Subjunctive mood

Subjunctive mood (abbreviated as SJV) is the grammatical mood that is used to indicate various states of unreality, such as opinions, possibility, things that not occurred yet or things that already did not happen. It is mostly used in subordinate clauses, in conditional clauses (after “if”) and after relative “that”, however the latter may be sometimes expressed with Gerundives instead. Subjunctive mood may occur in simple sentences too.

In Nûrlâm subjunctive mood is formed by adding suffix -ulg in place of markers of tense and nonfinite forms. It may be considered as special tense, similar to English or French “future-in-the-past”, like adding English auxiliary verb “would” before the verb, however it differs from English and may be applied to modal verbs (e.g. to transform “can” into “could”). Both subjective and objective pronouns may be added to the verb in subjunctive mood. But subjunctive mood does not require 3rd person nominative suffixes “-â(t)” or “-û(t)”. In compound predicate (modal verb + infinitive) objective pronoun joins the infinitive. Examples:

  • “I would bring the ring into Mordor” = “Dathrakulg nazgum Uzgbûrzishi”
  • “You could hurt yourself!” = “Fipâshulg rulutîm”

Some modalities require certain modal verbs, in that case suffix -ulg is added to modal verb, while main verb is placed in infinitive form. Some modalities require also specific expressions in addition to subjunctive form of verb.

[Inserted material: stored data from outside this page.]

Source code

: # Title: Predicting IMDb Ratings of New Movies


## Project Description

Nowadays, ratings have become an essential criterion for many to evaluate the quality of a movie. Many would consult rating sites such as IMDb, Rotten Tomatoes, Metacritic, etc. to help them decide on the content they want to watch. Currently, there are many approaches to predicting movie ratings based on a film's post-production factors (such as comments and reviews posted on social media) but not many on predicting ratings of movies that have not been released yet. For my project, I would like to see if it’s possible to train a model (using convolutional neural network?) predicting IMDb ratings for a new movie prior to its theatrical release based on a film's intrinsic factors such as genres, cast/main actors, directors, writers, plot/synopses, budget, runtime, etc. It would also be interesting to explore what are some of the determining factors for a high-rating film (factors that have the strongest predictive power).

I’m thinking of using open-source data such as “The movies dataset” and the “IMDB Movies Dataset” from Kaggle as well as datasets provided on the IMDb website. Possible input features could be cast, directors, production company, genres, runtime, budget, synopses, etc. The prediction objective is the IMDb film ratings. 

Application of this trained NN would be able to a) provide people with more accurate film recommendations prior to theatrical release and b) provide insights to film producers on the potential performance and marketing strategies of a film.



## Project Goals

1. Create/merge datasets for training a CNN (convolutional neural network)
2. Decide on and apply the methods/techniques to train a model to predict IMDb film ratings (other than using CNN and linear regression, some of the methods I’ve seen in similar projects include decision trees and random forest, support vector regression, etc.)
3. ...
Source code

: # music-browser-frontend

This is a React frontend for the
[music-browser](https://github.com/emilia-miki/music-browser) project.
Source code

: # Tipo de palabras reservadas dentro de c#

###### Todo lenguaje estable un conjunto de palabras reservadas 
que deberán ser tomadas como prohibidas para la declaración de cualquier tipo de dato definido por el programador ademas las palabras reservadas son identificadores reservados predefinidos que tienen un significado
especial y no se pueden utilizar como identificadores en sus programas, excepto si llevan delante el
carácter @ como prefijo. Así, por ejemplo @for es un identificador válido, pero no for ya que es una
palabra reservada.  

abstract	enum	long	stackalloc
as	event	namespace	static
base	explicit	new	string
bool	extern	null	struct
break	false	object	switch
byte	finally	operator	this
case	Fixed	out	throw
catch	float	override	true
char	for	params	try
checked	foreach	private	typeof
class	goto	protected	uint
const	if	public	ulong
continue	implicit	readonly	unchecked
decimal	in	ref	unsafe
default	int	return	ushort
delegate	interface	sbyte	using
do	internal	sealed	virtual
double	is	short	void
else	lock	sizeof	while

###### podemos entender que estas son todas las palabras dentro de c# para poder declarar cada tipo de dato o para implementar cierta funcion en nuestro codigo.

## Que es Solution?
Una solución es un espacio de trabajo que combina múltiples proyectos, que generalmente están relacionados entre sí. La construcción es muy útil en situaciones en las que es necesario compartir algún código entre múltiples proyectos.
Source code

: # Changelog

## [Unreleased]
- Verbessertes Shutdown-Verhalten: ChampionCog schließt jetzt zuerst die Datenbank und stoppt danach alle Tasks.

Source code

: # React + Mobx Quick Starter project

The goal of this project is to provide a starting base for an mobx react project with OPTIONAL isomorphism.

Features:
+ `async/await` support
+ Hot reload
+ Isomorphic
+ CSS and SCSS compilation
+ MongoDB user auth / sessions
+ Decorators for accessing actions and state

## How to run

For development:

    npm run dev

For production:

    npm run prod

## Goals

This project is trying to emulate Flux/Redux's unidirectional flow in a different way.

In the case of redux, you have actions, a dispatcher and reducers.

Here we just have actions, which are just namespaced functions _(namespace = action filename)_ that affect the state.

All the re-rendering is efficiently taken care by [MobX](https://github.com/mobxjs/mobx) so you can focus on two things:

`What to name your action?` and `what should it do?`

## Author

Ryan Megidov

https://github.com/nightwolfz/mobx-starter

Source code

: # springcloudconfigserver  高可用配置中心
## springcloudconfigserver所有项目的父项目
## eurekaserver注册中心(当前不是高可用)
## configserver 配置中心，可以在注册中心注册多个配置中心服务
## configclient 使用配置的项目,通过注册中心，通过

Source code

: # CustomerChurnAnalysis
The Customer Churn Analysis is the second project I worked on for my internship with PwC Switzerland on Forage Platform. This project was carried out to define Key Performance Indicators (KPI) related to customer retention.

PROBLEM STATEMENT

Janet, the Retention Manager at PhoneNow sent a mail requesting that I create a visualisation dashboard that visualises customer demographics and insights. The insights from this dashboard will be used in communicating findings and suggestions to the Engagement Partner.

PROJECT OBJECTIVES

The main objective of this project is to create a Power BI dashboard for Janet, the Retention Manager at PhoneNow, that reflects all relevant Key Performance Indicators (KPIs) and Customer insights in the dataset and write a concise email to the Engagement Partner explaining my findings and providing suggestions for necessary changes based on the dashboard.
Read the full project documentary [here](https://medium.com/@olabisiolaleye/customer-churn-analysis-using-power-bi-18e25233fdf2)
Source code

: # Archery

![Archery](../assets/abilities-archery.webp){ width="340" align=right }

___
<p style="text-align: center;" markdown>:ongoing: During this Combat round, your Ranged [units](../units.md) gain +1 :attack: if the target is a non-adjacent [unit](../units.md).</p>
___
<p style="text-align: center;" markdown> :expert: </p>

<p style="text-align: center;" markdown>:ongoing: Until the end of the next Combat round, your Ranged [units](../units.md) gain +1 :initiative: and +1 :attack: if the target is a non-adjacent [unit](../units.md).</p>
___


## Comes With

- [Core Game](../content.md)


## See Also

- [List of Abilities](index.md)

The grammatical form of subjunctive mood is used in following modalities:

  • with various conditions (in complex sentences):
    • Predictive (to express uncertain condition): “If he would/should leave the ring for himself, he will be corrupted by it” ⇒ “Ghung tarangulg nazgum îmûr, takub nirzat zarzi”
    • Suppositional (to express uncertain but desirable condition): “Could they come, I shall make a feast!” ⇒ “(Ghung) takpâshulg skâtut, dakrampub ash birt”
    • Eventive (to express uncertain consequence of quite possible condition): “I would kill a dragon if you will bring me a magical sword” ⇒ “Dadogulg ash lûg ghung fithrakubiz ash lagdush”
    • Counterfactual (both condition and action of main sentence are uncertain or already didn't happen): “I would kill a dragon if haven't lost my magical sword” ⇒ “Dadogulg ash lûg ghung danarbûfulg lagdush dab”
  • With some variants of Desiderative modality (wishes, expressions of desire): “I'd fuck her” ⇒ “Dahtolulg nash” = “Dahtolulgan”1)
  • Presumptive (condition without “if” expressed with verbs “imagine”, “suppose”, “let's assume”, “be it so”): “Suppose he got the magical sword, he could defeat the dragon” ⇒ “Ton tabrashuz dush lagum, tapâshulg faikut lûgum”
  • some forms of Dubitative: “Whoever the killer is, I will find him” ⇒ “Maikon thrugum kulg, dagimbuban”
  • Hypothetical (already didn't happen, similar to Counterfactual, but condition is not presented in the same sentence): “You could kill me!” ⇒ “Fipâshulg dogutiz”
  • Speculative (the statement made without any evidence): “They could kill the dragon (by) themselves” ⇒ “Takpâshulg dogut lûgum îmirzi”.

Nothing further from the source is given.